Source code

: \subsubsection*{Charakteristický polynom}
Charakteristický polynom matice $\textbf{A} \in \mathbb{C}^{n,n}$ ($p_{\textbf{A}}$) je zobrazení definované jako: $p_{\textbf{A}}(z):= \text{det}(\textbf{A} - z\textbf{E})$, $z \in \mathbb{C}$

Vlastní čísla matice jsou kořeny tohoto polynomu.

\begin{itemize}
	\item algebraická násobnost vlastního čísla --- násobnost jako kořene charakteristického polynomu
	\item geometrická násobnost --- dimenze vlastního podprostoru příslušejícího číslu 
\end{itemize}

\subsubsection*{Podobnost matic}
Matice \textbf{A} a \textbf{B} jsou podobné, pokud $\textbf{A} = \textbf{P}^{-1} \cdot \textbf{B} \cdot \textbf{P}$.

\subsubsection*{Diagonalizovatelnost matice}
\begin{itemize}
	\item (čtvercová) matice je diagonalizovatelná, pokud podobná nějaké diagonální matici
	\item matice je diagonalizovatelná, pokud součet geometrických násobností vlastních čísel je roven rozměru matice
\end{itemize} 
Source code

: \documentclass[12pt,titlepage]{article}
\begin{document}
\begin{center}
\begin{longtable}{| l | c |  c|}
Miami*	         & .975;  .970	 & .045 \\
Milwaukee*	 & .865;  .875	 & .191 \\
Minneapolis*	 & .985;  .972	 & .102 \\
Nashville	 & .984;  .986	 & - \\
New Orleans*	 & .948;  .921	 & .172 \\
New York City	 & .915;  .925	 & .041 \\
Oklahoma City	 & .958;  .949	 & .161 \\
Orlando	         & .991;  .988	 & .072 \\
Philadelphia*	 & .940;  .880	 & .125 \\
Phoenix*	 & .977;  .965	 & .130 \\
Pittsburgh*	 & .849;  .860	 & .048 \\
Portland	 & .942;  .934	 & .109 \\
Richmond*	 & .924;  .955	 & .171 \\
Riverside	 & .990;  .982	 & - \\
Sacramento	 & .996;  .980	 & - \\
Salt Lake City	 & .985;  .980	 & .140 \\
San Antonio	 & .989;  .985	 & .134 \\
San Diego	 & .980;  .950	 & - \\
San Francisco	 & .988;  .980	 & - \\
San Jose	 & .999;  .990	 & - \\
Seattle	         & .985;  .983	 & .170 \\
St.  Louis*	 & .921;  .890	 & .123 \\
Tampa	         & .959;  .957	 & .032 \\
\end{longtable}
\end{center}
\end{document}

• **Task description**
Copy out every line in the entries above that holds "polynomu".

• **Task response**
Vlastní čísla matice jsou kořeny tohoto polynomu.
	\item algebraická násobnost vlastního čísla --- násobnost jako kořene charakteristického polynomu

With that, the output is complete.